### Assigned task
Each line from the one with "- Reduced motion: Respect" through the last line of the records must be output exactly, both ends included.

### Dataset content
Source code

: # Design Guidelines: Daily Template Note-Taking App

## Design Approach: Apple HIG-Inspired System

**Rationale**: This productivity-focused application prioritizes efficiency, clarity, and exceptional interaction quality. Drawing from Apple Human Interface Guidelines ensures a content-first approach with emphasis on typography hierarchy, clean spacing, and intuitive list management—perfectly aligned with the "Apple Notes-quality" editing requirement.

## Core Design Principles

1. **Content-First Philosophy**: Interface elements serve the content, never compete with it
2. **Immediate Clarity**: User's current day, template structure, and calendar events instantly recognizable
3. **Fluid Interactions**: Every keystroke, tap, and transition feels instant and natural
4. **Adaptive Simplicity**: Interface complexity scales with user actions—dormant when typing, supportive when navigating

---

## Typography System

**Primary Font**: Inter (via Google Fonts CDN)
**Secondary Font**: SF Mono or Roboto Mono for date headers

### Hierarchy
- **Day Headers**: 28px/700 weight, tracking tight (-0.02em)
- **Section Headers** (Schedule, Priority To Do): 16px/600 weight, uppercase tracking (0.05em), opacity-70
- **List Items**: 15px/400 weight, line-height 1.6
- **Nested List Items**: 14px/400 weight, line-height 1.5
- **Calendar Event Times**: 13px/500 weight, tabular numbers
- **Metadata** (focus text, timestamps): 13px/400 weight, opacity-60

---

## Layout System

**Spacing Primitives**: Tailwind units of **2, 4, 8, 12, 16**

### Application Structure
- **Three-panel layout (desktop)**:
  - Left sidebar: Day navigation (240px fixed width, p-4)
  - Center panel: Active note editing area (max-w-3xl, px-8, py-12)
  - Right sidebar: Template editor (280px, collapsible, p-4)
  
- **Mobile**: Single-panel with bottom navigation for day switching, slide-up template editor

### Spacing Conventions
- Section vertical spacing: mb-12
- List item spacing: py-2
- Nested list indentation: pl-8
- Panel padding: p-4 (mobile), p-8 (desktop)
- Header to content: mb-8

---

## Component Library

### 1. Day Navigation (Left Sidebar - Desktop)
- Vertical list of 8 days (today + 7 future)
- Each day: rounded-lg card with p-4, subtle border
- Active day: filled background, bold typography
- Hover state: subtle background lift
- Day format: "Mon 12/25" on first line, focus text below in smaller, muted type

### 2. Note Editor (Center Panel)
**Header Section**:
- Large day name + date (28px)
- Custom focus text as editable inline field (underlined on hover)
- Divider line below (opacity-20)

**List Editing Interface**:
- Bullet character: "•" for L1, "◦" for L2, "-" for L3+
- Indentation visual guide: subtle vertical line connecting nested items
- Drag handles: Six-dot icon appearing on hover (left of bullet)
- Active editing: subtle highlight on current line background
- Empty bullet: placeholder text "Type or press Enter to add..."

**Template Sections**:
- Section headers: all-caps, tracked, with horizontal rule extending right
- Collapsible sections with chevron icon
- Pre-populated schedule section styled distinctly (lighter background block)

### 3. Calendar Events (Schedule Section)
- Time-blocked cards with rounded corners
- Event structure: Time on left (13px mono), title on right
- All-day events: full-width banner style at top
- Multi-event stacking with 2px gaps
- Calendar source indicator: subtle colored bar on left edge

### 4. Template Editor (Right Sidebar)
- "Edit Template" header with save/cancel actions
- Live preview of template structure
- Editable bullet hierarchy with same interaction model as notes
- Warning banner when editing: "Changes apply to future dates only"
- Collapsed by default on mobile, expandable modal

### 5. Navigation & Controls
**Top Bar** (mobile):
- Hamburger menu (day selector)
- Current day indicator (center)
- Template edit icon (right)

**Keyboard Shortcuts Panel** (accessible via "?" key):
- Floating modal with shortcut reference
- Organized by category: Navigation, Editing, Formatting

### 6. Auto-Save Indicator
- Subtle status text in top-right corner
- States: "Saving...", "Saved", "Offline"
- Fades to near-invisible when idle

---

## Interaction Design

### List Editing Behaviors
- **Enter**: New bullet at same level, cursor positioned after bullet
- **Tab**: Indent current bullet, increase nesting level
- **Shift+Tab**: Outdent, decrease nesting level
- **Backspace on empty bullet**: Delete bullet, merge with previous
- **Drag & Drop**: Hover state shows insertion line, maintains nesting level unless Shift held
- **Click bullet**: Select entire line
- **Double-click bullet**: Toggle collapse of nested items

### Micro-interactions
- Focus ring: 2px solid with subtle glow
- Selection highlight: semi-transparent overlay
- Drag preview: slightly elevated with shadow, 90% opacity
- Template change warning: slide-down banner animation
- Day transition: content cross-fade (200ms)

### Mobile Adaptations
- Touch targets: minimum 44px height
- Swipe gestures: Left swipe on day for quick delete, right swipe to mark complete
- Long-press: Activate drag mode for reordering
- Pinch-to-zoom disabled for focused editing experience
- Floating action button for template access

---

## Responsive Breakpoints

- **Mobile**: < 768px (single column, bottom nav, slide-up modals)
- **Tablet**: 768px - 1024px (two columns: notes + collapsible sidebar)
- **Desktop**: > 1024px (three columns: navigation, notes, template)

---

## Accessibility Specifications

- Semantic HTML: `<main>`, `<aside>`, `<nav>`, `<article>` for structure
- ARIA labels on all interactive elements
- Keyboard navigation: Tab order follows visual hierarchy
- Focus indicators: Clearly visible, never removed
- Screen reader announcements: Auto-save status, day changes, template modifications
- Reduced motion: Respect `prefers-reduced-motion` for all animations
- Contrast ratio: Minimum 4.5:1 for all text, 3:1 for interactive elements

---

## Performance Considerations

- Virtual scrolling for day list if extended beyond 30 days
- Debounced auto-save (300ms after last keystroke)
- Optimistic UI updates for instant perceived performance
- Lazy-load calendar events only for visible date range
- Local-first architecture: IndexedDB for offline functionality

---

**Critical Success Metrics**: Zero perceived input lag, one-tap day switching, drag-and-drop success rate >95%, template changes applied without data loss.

### Written response
- Reduced motion: Respect `prefers-reduced-motion` for all animations
- Contrast ratio: Minimum 4.5:1 for all text, 3:1 for interactive elements

---

## Performance Considerations

- Virtual scrolling for day list if extended beyond 30 days
- Debounced auto-save (300ms after last keystroke)
- Optimistic UI updates for instant perceived performance
- Lazy-load calendar events only for visible date range
- Local-first architecture: IndexedDB for offline functionality

---

**Critical Success Metrics**: Zero perceived input lag, one-tap day switching, drag-and-drop success rate >95%, template changes applied without data loss.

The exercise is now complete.